The financial insecurity is unlike any other.
And it’s one of the reasons I always do Mayo on my own.
Although I thoroughly enjoyed having a friend with me on this trip, it’s not reality. It’s not my reality. My reality is sleeping in my vehicle or on a basement recliner, it’s not stopping to eat, or just buying cereal and eating that for every meal. It’s staying at the clinic even when I have 4 hours between appointments because leaving costs money (doing things I wouldn’t normally do).
The best part of this trip was that my friend was great as far as getting through the marathon day. She took the time to understand everything going on before we went so I didn’t have to educate her on the go. Having to ‘babysit’ other people and their ability (or inability) to process information on the go is why I have never had any desire to take people with me. Thankfully we got all good news so there was none of the real tough stuff.

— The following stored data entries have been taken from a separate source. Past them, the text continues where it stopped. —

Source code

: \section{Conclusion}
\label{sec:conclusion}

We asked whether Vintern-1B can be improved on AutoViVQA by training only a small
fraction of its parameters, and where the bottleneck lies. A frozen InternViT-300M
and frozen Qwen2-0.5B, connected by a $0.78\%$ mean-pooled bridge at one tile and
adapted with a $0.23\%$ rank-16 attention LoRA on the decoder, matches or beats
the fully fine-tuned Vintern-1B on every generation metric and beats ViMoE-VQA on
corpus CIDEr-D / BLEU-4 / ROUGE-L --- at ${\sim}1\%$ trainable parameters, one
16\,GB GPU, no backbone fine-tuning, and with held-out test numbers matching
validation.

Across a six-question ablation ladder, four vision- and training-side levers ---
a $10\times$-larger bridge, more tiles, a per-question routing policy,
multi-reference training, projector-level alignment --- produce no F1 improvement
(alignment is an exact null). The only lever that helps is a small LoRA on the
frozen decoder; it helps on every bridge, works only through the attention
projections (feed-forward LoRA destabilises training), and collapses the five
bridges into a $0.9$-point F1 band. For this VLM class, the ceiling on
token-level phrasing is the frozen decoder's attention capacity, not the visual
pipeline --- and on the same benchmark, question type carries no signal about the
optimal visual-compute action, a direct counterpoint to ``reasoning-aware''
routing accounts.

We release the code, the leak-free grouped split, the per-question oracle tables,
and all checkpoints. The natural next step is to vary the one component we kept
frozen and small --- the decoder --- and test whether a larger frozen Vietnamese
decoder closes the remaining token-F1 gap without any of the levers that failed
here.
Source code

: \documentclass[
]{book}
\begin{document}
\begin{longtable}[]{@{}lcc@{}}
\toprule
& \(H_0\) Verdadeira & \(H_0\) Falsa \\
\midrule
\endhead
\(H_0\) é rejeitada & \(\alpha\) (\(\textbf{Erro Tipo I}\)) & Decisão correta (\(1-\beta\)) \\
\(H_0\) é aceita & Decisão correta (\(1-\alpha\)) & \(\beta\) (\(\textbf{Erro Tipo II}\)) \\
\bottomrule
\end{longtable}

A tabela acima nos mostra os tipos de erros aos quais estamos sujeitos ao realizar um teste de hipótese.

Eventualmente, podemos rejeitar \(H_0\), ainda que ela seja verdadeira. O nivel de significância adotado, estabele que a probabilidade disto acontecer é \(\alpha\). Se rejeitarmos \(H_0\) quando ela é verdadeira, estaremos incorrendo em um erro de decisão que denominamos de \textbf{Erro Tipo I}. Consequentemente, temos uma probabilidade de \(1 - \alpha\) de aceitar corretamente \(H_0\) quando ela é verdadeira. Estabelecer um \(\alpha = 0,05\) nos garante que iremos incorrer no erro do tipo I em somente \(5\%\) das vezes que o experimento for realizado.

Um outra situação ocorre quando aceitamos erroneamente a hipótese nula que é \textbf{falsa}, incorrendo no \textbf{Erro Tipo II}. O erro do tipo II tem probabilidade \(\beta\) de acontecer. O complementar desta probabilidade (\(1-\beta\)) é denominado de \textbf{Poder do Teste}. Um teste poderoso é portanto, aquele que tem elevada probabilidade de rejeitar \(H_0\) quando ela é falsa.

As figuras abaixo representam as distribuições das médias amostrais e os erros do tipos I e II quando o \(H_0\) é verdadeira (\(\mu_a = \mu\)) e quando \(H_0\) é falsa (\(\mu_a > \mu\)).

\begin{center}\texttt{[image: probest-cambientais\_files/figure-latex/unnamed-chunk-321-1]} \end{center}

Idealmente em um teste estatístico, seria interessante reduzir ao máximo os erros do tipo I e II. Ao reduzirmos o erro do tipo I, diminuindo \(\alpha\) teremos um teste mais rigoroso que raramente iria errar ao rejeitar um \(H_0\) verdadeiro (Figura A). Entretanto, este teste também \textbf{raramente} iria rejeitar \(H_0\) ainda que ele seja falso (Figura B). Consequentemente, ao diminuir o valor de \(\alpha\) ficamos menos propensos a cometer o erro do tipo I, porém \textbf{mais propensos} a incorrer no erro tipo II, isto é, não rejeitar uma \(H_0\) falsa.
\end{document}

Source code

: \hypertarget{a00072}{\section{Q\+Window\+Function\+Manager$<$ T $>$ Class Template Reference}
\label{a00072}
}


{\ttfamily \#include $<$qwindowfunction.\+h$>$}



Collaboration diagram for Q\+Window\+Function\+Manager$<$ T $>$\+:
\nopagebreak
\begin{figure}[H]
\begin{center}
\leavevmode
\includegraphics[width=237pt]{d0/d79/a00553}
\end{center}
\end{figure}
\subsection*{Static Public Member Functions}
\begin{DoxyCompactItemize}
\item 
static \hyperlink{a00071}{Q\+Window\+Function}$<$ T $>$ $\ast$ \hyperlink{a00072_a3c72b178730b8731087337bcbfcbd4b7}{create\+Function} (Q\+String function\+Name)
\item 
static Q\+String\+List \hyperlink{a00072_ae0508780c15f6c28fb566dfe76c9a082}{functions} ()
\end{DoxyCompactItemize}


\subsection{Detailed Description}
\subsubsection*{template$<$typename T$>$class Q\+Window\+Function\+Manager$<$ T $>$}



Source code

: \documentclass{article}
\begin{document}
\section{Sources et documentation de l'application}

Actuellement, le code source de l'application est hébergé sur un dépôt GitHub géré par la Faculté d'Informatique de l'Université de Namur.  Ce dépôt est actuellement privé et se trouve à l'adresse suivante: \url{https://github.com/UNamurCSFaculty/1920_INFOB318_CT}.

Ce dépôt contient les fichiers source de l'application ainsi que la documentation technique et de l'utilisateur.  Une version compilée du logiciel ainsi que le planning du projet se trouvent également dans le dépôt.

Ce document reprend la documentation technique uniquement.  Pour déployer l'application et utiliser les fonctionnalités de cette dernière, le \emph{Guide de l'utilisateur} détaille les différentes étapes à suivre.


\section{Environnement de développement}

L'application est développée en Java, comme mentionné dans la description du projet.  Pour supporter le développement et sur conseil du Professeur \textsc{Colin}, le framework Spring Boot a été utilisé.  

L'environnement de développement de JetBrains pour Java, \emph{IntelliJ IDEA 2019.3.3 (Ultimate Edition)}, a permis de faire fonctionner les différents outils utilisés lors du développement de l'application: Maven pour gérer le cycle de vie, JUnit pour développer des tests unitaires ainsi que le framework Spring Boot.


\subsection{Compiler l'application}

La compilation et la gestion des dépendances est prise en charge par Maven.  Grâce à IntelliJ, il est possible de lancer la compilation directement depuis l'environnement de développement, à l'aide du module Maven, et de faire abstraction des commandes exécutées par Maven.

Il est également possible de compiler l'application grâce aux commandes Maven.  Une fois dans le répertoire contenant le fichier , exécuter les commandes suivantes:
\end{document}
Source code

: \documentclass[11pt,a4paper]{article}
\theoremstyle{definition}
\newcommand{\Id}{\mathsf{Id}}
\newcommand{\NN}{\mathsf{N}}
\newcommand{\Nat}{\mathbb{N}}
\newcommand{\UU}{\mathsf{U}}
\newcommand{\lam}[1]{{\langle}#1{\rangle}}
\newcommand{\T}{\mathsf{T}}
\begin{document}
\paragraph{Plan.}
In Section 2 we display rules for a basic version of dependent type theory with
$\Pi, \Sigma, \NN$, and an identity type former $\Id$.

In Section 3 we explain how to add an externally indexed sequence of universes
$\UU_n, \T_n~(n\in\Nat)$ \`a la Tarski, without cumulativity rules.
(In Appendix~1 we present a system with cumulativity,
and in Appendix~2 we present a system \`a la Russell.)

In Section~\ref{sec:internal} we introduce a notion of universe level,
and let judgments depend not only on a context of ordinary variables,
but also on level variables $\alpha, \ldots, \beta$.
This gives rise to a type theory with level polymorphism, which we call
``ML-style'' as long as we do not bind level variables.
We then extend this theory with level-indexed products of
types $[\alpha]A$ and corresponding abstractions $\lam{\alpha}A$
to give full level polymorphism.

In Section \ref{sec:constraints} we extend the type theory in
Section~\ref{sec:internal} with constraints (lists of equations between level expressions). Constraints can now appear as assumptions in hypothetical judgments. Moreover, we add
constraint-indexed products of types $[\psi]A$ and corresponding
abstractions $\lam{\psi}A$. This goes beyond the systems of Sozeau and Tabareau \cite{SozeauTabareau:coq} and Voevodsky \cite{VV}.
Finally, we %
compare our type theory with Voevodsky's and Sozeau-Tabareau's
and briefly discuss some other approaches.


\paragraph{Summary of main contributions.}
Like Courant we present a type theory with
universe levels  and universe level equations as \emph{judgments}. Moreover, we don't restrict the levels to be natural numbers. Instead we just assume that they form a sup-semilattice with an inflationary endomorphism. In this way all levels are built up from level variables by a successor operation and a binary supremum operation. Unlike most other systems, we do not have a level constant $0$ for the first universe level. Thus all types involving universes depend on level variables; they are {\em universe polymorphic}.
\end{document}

I’m definitely going back to going on my own though. It’s too emotionally exhausting to bring somebody with me, even when it’s a good fit and good news. Medical trips are a whole other world for me. There is a distinct disconnect from daily life just to get through the trip and I never want those two worlds to become one.
And in 3 weeks I have the privilege of returning to Mayo to see if they can fix my arm that hurts and causes muscle spasms that is the likely cause of headaches I deal with daily…and another opportunity to reach out and ask for help.
I sure don’t feel all that lucky when I have to reach out, but I sure feel blessed when the request is honored.
Thank You father, I’m so tired. I’m thankful for tired, because it means I’m still here to be tired. It means I have to opportunity to glorify Your name for another season.
But it’s exhausting Lord and I’m trying so hard to be light in a very dark place for so many. I’m trying to be Your poster child for AMAZING grace and mercy. I’m not sure why I got picked for this job; please help me Father to remain humble enough to ask for help, and secure enough to hear Your love over the enemy.